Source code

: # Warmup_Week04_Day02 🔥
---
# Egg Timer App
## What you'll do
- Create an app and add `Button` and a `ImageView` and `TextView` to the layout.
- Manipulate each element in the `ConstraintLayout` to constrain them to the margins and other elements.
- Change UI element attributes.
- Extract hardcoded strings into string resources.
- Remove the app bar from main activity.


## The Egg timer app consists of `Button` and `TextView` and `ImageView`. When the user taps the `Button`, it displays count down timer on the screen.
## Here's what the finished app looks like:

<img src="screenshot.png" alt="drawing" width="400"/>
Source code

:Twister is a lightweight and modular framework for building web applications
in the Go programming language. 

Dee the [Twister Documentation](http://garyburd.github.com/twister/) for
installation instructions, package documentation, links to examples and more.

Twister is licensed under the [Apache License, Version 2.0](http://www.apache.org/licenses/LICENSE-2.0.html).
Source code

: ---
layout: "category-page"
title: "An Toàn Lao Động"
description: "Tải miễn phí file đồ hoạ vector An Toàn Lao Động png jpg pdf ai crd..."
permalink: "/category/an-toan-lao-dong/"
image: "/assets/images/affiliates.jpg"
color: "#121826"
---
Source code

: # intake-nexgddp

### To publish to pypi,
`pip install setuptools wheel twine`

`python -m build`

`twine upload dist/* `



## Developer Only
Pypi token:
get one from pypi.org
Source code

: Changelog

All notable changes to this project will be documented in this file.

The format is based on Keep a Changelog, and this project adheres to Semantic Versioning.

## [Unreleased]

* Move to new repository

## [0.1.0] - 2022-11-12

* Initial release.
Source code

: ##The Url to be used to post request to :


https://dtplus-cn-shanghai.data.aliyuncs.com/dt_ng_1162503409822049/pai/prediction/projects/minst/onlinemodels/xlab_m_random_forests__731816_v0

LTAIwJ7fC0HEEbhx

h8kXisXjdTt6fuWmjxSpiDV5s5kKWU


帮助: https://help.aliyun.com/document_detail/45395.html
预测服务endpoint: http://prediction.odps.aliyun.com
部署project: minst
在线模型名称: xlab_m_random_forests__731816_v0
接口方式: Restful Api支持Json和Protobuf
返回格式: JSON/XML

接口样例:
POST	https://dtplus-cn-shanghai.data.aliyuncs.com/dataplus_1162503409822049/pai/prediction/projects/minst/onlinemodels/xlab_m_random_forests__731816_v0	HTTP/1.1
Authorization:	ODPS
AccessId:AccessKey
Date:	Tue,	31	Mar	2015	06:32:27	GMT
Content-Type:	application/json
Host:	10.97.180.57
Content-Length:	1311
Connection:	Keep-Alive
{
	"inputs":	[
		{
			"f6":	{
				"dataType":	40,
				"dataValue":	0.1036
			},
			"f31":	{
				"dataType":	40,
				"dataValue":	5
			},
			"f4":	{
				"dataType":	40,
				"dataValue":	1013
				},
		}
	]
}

──────────────────────────────

Take from the material above every line that includes the word "this".

● Answer
All notable changes to this project will be documented in this file.
The format is based on Keep a Changelog, and this project adheres to Semantic Versioning.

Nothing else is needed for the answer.